Mário Centeno também veio a terreiro criticar Carlos Costa. Falando sobre desigualdade, afirmou que “não reduzimos a pobreza e desigualdade em democracia se não respeitarmos as instituições, quer quando as servimos, quer quando as deixarmos de servir.” E acrescentou: “Permitam-me que deixe aqui hoje este apelo, um apelo de respeito pelas instituições”.
Não deixa de ser interessante que Mário Centeno, que tanto atacou o Banco de Portugal quando era ministro das Finanças, venha agora apelar ao respeito pelas instituições. Acusou, por exemplo, o governador de “falha grave no caso Banif“, a par de outras críticas do seu então secretário de Estado Ricardo Mourinho Félix.
Respeito pelas instituições é aliás o que tem faltado durante os quase sete anos de governação de António Costa. O Banco de Portugal foi uma das principais vítimas durante o consulado de Mário Centeno no Ministério das Finanças. As relações entre a Praça do Comércio e a Rua do Comércio só melhoraram, aliás, quando Carlos Costa deixou de ser governador e Mário Centeno se transferiu das Finanças para o Banco de Portugal. Mas houve outros alvos. Como o Conselho das Finanças Públicas quando era liderado por Teodora Cardoso, com considerações pouco edificantes por parte de alguns socialistas. Ou ainda a própria UTAO, quando desagrada na avaliação que faz das contas públicas.
A sucessão de casos a que temos assistido, que atingiram o seu máximo com o agora ex-secretário de Estado adjunto, Miguel Alves, revelam igualmente alguma dificuldade em respeitar as instituições. Como revelam um país em que o Estado está tomado pelo PS, como simbolicamente se expôs agora com a contratação de um jovem socialista de 21 anos para adjunto da ministra Mariana Vieira da Silva a ganhar mais do que um médico ou um professor.
Além das instituições, está generalizado o ataque sem pudor a todos os que se atravessam no caminho do PS. Foram caindo sem dó nem piedade. Assim como o Banco de Portugal deixou de ter defeitos desde que Mário Centeno se sentou na cadeira de governador, também lá mais atrás a EDP deixou de ser um problema quando António Mexia deixou de ser o presidente e até já pode fazer planeamento fiscal agressivo. Ou mais recentemente, Nuno Ribeiro da Silva, presidente da Endesa Portugal, que prestava um serviço público a explicar-nos as complexidades do sector da energia, também foi calado com sérias ameaças à empresa, por via de ter exercido o seu direito de opinião sobre o mecanismo ibérico. E estes são apenas alguns exemplos.

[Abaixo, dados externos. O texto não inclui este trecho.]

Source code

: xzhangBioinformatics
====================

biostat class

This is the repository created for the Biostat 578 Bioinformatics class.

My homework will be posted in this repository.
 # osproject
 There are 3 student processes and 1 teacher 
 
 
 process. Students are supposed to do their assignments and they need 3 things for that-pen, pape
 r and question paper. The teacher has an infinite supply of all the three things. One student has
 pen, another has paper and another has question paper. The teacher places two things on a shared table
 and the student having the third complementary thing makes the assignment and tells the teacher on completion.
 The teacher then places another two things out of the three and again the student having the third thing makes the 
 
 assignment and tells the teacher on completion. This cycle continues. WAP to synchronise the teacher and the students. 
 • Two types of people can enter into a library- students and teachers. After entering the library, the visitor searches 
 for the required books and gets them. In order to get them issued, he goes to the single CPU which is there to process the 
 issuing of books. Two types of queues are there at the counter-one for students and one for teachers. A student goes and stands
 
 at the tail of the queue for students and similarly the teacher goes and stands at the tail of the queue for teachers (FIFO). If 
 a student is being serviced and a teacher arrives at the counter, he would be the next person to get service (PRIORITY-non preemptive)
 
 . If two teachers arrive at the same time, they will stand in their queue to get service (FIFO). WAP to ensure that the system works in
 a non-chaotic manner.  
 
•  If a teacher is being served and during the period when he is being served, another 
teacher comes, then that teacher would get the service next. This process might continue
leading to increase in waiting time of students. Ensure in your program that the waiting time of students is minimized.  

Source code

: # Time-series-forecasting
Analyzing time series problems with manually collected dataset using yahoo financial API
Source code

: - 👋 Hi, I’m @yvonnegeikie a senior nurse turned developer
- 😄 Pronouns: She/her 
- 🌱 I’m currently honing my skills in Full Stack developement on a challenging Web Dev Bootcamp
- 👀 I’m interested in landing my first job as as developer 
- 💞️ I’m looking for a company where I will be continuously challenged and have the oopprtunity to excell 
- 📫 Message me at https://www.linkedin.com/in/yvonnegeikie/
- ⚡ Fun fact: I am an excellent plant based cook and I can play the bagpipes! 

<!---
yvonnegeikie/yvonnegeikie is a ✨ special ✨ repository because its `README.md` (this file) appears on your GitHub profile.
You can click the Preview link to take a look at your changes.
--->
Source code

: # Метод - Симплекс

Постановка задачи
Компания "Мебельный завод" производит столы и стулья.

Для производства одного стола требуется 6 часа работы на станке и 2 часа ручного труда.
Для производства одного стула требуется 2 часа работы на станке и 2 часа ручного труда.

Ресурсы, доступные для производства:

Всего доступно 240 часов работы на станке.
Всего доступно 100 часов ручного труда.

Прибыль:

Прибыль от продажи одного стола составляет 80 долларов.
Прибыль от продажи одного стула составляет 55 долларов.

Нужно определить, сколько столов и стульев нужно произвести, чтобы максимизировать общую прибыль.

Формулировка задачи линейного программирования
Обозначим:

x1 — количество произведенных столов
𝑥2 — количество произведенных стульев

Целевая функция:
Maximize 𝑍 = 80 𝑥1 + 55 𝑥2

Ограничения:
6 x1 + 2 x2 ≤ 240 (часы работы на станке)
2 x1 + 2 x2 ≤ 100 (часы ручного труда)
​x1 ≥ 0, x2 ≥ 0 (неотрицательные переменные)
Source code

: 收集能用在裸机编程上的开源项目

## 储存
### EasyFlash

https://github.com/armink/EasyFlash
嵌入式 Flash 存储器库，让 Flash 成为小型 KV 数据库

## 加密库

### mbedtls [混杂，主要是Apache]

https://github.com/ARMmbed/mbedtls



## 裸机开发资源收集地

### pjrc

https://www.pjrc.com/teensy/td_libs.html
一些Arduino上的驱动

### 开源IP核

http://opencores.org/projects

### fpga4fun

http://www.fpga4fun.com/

O Estado está a ser o PS e é por isso natural que o medo de falar tome conta de empresários, gestores e até ex-governantes num país em que quase tudo depende da decisão de um governante. O presidente do CES Francisco Assis pode ter razões mais do que justificadas por cancelar a participação na apresentação do livro O Governador, mas ficaremos todos a pensar se não será porque o Estado é o PS e no PS manda António Costa. Resta-nos esperar que existam mais pessoas sem medo como Carlos Costa. O livro de Luís Rosa O Governador está a revelar como o Estado já se confunde com o PS.